[Stored items]
....

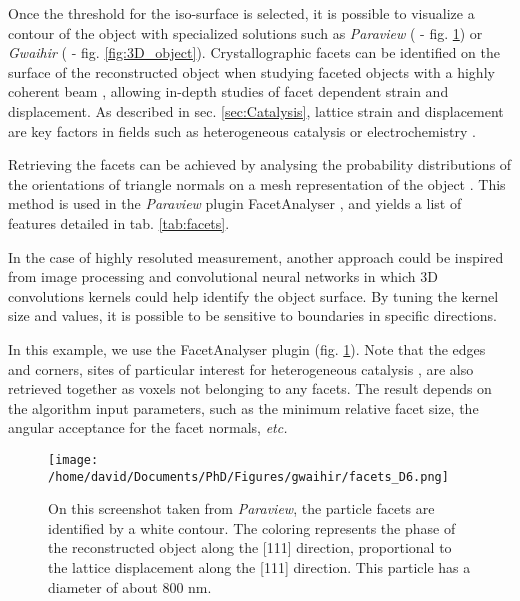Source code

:Once the threshold for the iso-surface is selected, it is possible to visualize a contour of the object with specialized solutions such as \textit{Paraview} (\cite{Ahrens2001} - fig. \ref{fig:facets_paraview}) or \textit{Gwaihir} (\cite{Simonne2022} - fig. \ref{fig:3D_object}).
Crystallographic facets can be identified on the surface of the reconstructed object when studying faceted objects with a highly coherent beam \parencite{richard_crystallographic_2018}, allowing in-depth studies of facet dependent strain and displacement.
As described in sec. \ref{sec:Catalysis}, lattice strain and displacement are key factors in fields such as heterogeneous catalysis \parencite{ulvestad_situ_2016,kim_active_2018,fernandez_situ_2019,Passos2020,Carnis2021} or electrochemistry \parencite{vicente_bragg_2021, Atlan2023}.

Retrieving the facets can be achieved by analysing the probability distributions of the orientations of triangle normals on a mesh representation of the object \parencite{Grothausmann2012}.
This method is used in the \textit{Paraview} plugin FacetAnalyser \parencite{GrothausmannBeare2015}, and yields a list of features detailed in tab. \ref{tab:facets}.

In the case of highly resoluted measurement, another approach could be inspired from  image processing and convolutional neural networks in which 3D convolutions kernels could help identify the object surface.
By tuning the kernel size and values, it is possible to be sensitive to boundaries in specific directions.

In this example, we use the FacetAnalyser plugin (fig. \ref{fig:facets_paraview}). Note that the edges and corners, sites of particular interest for heterogeneous catalysis \parencite{Taylor1925}, are also retrieved together as voxels not belonging to any facets.
The result depends on the algorithm input parameters, such as the minimum relative facet size, the angular acceptance for the facet normals, \textit{etc.}

\begin{figure}
    \centering
    \texttt{[image: /home/david/Documents/PhD/Figures/gwaihir/facets\_D6.png]}
    \caption{
    On this screenshot taken from \textit{Paraview}, the particle facets are identified by a white contour.
    The coloring represents the phase of the reconstructed object along the [111] direction, proportional to the lattice displacement along the [111] direction.
    This particle has a diameter of about 800 nm.
    }
    \label{fig:facets_paraview}
\end{figure}

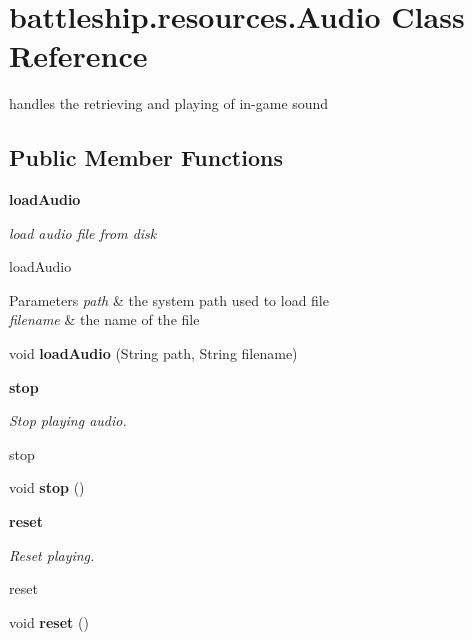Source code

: \hypertarget{classbattleship_1_1resources_1_1Audio}{}\section{battleship.\+resources.\+Audio Class Reference}
\label{classbattleship_1_1resources_1_1Audio}


handles the retrieving and playing of in-\/game sound  


\subsection*{Public Member Functions}
\begin{Indent}{\bf load\+Audio}\par
{\em load audio file from disk

load\+Audio


\begin{DoxyParams}{Parameters}
{\em path} & the system path used to load file \\
\hline
{\em filename} & the name of the file \\
\hline
\end{DoxyParams}
}\begin{DoxyCompactItemize}
\item 
\hypertarget{classbattleship_1_1resources_1_1Audio_a97561d31a3314ba0c7b1696a74ab54c6}{}void {\bfseries load\+Audio} (String path, String filename)\label{classbattleship_1_1resources_1_1Audio_a97561d31a3314ba0c7b1696a74ab54c6}

\end{DoxyCompactItemize}
\end{Indent}
\begin{Indent}{\bf stop}\par
{\em Stop playing audio.

stop }\begin{DoxyCompactItemize}
\item 
\hypertarget{classbattleship_1_1resources_1_1Audio_aeda87b321180f98d0302aa1ca1a9efce}{}void {\bfseries stop} ()\label{classbattleship_1_1resources_1_1Audio_aeda87b321180f98d0302aa1ca1a9efce}

\end{DoxyCompactItemize}
\end{Indent}
\begin{Indent}{\bf reset}\par
{\em Reset playing.

reset }\begin{DoxyCompactItemize}
\item 
\hypertarget{classbattleship_1_1resources_1_1Audio_a9bb2fc46ad3b07c275366c1f71f89482}{}void {\bfseries reset} ()\label{classbattleship_1_1resources_1_1Audio_a9bb2fc46ad3b07c275366c1f71f89482}

\end{DoxyCompactItemize}
\end{Indent}
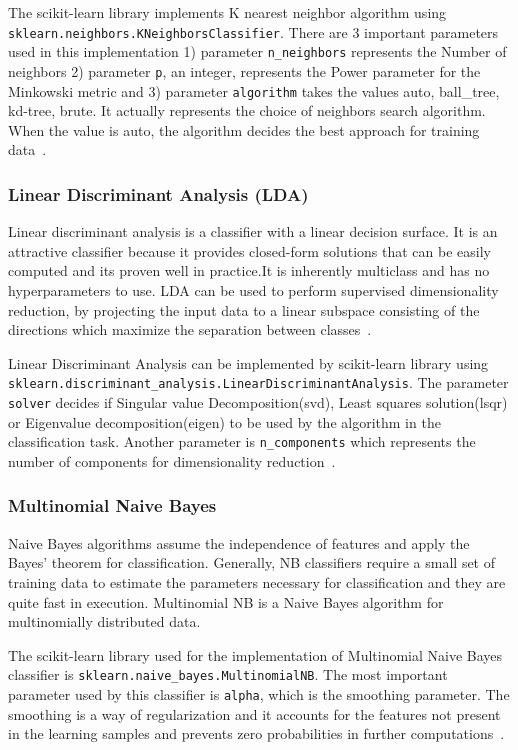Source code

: \documentclass[letterpaper,10pt]{article}
\theoremstyle{mytheor}
\begin{document}
The scikit-learn library implements K nearest neighbor algorithm using \lstinline|sklearn.neighbors.KNeighborsClassifier|. There are 3 important parameters used in this implementation 1) parameter \lstinline|n_neighbors| represents the Number of neighbors  2) parameter \lstinline|p|, an integer, represents the Power parameter for the Minkowski metric and 3) parameter \lstinline|algorithm| takes the values auto, ball\_tree, kd-tree, brute. It actually represents the choice of neighbors search algorithm. When the value is auto, the algorithm decides the best approach for training data~\cite{scikit-learn}.

\subsubsection{Linear Discriminant Analysis (LDA)}
Linear discriminant analysis is a classifier with a linear decision surface. It is an attractive classifier because it provides closed-form solutions that can be easily computed and its proven well in practice.It is inherently multiclass and has no hyperparameters to use. LDA can be used to perform supervised dimensionality reduction, by projecting the input data to a linear subspace consisting of the directions which maximize the separation between classes~\cite{ldasklearn}.

Linear Discriminant Analysis can be implemented by scikit-learn library using \lstinline|sklearn.discriminant_analysis.LinearDiscriminantAnalysis|. The parameter \lstinline|solver| decides if Singular value Decomposition(svd), Least squares solution(lsqr) or Eigenvalue decomposition(eigen) to be used by the algorithm in the classification task. Another parameter is \lstinline|n_components| which represents the number of components for dimensionality reduction~\cite{scikit-learn}.

\subsubsection{Multinomial Naive Bayes}
Naive Bayes algorithms assume the independence of features and apply the Bayes’ theorem for classification. Generally, NB classifiers require a small set of training data to estimate the parameters necessary for classification and they are quite fast in execution. Multinomial NB is a Naive Bayes algorithm for multinomially distributed data.

The scikit-learn library used for the implementation of Multinomial Naive Bayes classifier is \lstinline|sklearn.naive_bayes.MultinomialNB|. The most important parameter used by this classifier is \lstinline|alpha|, which is the smoothing parameter. The smoothing is a way of regularization and it accounts for the features not present in the learning samples and prevents zero probabilities in further computations~\cite{scikit-learn}.
\end{document}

....

**PROBLEM DETAILS**
The result should be an exact repetition of all the records. Drop the pictures.

**EXPECTED ANSWER**
Source code

:Once the threshold for the iso-surface is selected, it is possible to visualize a contour of the object with specialized solutions such as \textit{Paraview} (\cite{Ahrens2001} - fig. \ref{fig:facets_paraview}) or \textit{Gwaihir} (\cite{Simonne2022} - fig. \ref{fig:3D_object}).
Crystallographic facets can be identified on the surface of the reconstructed object when studying faceted objects with a highly coherent beam \parencite{richard_crystallographic_2018}, allowing in-depth studies of facet dependent strain and displacement.
As described in sec. \ref{sec:Catalysis}, lattice strain and displacement are key factors in fields such as heterogeneous catalysis \parencite{ulvestad_situ_2016,kim_active_2018,fernandez_situ_2019,Passos2020,Carnis2021} or electrochemistry \parencite{vicente_bragg_2021, Atlan2023}.

Retrieving the facets can be achieved by analysing the probability distributions of the orientations of triangle normals on a mesh representation of the object \parencite{Grothausmann2012}.
This method is used in the \textit{Paraview} plugin FacetAnalyser \parencite{GrothausmannBeare2015}, and yields a list of features detailed in tab. \ref{tab:facets}.

In the case of highly resoluted measurement, another approach could be inspired from  image processing and convolutional neural networks in which 3D convolutions kernels could help identify the object surface.
By tuning the kernel size and values, it is possible to be sensitive to boundaries in specific directions.

In this example, we use the FacetAnalyser plugin (fig. \ref{fig:facets_paraview}). Note that the edges and corners, sites of particular interest for heterogeneous catalysis \parencite{Taylor1925}, are also retrieved together as voxels not belonging to any facets.
The result depends on the algorithm input parameters, such as the minimum relative facet size, the angular acceptance for the facet normals, \textit{etc.}

\begin{figure}
    \centering
    \texttt{[image: /home/david/Documents/PhD/Figures/gwaihir/facets\_D6.png]}
    \caption{
    On this screenshot taken from \textit{Paraview}, the particle facets are identified by a white contour.
    The coloring represents the phase of the reconstructed object along the [111] direction, proportional to the lattice displacement along the [111] direction.
    This particle has a diameter of about 800 nm.
    }
    \label{fig:facets_paraview}
\end{figure}

Source code

: \hypertarget{classbattleship_1_1resources_1_1Audio}{}\section{battleship.\+resources.\+Audio Class Reference}
\label{classbattleship_1_1resources_1_1Audio}


handles the retrieving and playing of in-\/game sound  


\subsection*{Public Member Functions}
\begin{Indent}{\bf load\+Audio}\par
{\em load audio file from disk

load\+Audio


\begin{DoxyParams}{Parameters}
{\em path} & the system path used to load file \\
\hline
{\em filename} & the name of the file \\
\hline
\end{DoxyParams}
}\begin{DoxyCompactItemize}
\item 
\hypertarget{classbattleship_1_1resources_1_1Audio_a97561d31a3314ba0c7b1696a74ab54c6}{}void {\bfseries load\+Audio} (String path, String filename)\label{classbattleship_1_1resources_1_1Audio_a97561d31a3314ba0c7b1696a74ab54c6}

\end{DoxyCompactItemize}
\end{Indent}
\begin{Indent}{\bf stop}\par
{\em Stop playing audio.

stop }\begin{DoxyCompactItemize}
\item 
\hypertarget{classbattleship_1_1resources_1_1Audio_aeda87b321180f98d0302aa1ca1a9efce}{}void {\bfseries stop} ()\label{classbattleship_1_1resources_1_1Audio_aeda87b321180f98d0302aa1ca1a9efce}

\end{DoxyCompactItemize}
\end{Indent}
\begin{Indent}{\bf reset}\par
{\em Reset playing.

reset }\begin{DoxyCompactItemize}
\item 
\hypertarget{classbattleship_1_1resources_1_1Audio_a9bb2fc46ad3b07c275366c1f71f89482}{}void {\bfseries reset} ()\label{classbattleship_1_1resources_1_1Audio_a9bb2fc46ad3b07c275366c1f71f89482}

\end{DoxyCompactItemize}
\end{Indent}
Source code

: \documentclass[letterpaper,10pt]{article}
\theoremstyle{mytheor}
\begin{document}
The scikit-learn library implements K nearest neighbor algorithm using \lstinline|sklearn.neighbors.KNeighborsClassifier|. There are 3 important parameters used in this implementation 1) parameter \lstinline|n_neighbors| represents the Number of neighbors  2) parameter \lstinline|p|, an integer, represents the Power parameter for the Minkowski metric and 3) parameter \lstinline|algorithm| takes the values auto, ball\_tree, kd-tree, brute. It actually represents the choice of neighbors search algorithm. When the value is auto, the algorithm decides the best approach for training data~\cite{scikit-learn}.

\subsubsection{Linear Discriminant Analysis (LDA)}
Linear discriminant analysis is a classifier with a linear decision surface. It is an attractive classifier because it provides closed-form solutions that can be easily computed and its proven well in practice.It is inherently multiclass and has no hyperparameters to use. LDA can be used to perform supervised dimensionality reduction, by projecting the input data to a linear subspace consisting of the directions which maximize the separation between classes~\cite{ldasklearn}.

Linear Discriminant Analysis can be implemented by scikit-learn library using \lstinline|sklearn.discriminant_analysis.LinearDiscriminantAnalysis|. The parameter \lstinline|solver| decides if Singular value Decomposition(svd), Least squares solution(lsqr) or Eigenvalue decomposition(eigen) to be used by the algorithm in the classification task. Another parameter is \lstinline|n_components| which represents the number of components for dimensionality reduction~\cite{scikit-learn}.

\subsubsection{Multinomial Naive Bayes}
Naive Bayes algorithms assume the independence of features and apply the Bayes’ theorem for classification. Generally, NB classifiers require a small set of training data to estimate the parameters necessary for classification and they are quite fast in execution. Multinomial NB is a Naive Bayes algorithm for multinomially distributed data.

The scikit-learn library used for the implementation of Multinomial Naive Bayes classifier is \lstinline|sklearn.naive_bayes.MultinomialNB|. The most important parameter used by this classifier is \lstinline|alpha|, which is the smoothing parameter. The smoothing is a way of regularization and it accounts for the features not present in the learning samples and prevents zero probabilities in further computations~\cite{scikit-learn}.
\end{document}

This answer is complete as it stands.